**WORK INSTRUCTION:** Search the records for the string "artisan", then copy each line that has it.

**MATERIAL PROVIDED:**

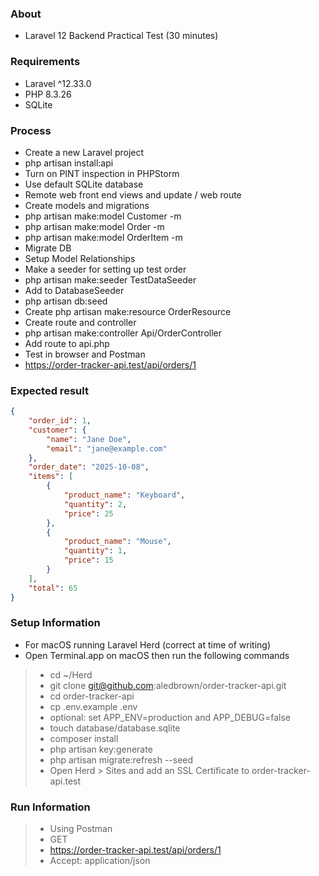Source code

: ### About
- Laravel 12 Backend Practical Test (30 minutes)

### Requirements
- Laravel ^12.33.0
- PHP 8.3.26
- SQLite

### Process
- Create a new Laravel project
- php artisan install:api
- Turn on PINT inspection in PHPStorm
- Use default SQLite database
- Remote web front end views and update / web route
- Create models and migrations
- php artisan make:model Customer -m
- php artisan make:model Order -m
- php artisan make:model OrderItem -m
- Migrate DB
- Setup Model Relationships
- Make a seeder for setting up test order
- php artisan make:seeder TestDataSeeder
- Add to DatabaseSeeder
- php artisan db:seed
- Create php artisan make:resource OrderResource
- Create route and controller
- php artisan make:controller Api/OrderController
- Add route to api.php
- Test in browser and Postman
- https://order-tracker-api.test/api/orders/1

### Expected result
```json
{
    "order_id": 1,
    "customer": {
        "name": "Jane Doe",
        "email": "jane@example.com"
    },
    "order_date": "2025-10-08",
    "items": [
        {
            "product_name": "Keyboard",
            "quantity": 2,
            "price": 25
        },
        {
            "product_name": "Mouse",
            "quantity": 1,
            "price": 15
        }
    ],
    "total": 65
}
```

### Setup Information
- For macOS running Laravel Herd (correct at time of writing)
- Open Terminal.app on macOS then run the following commands
>- cd ~/Herd
>- git clone git@github.com:aledbrown/order-tracker-api.git
>- cd order-tracker-api
>- cp .env.example .env
>- optional: set APP_ENV=production and APP_DEBUG=false
>- touch database/database.sqlite
>- composer install
>- php artisan key:generate
>- php artisan migrate:refresh --seed
>- Open Herd > Sites and add an SSL Certificate to order-tracker-api.test

### Run Information
>- Using Postman
>- GET
>- https://order-tracker-api.test/api/orders/1
>- Accept: application/json
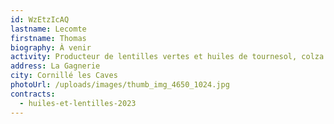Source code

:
 ```yaml
---
id: WzEtzIcAQ
lastname: Lecomte
firstname: Thomas
biography: À﻿ venir
activity: Producteur de lentilles vertes et huiles de tournesol, colza et cameline
address: La Gagnerie
city: Cornillé les Caves
photoUrl: /uploads/images/thumb_img_4650_1024.jpg
contracts:
  - huiles-et-lentilles-2023
---
```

**TASK ANSWER:**
- php artisan install:api
- php artisan make:model Customer -m
- php artisan make:model Order -m
- php artisan make:model OrderItem -m
- php artisan make:seeder TestDataSeeder
- php artisan db:seed
- Create php artisan make:resource OrderResource
- php artisan make:controller Api/OrderController
>- php artisan key:generate
>- php artisan migrate:refresh --seed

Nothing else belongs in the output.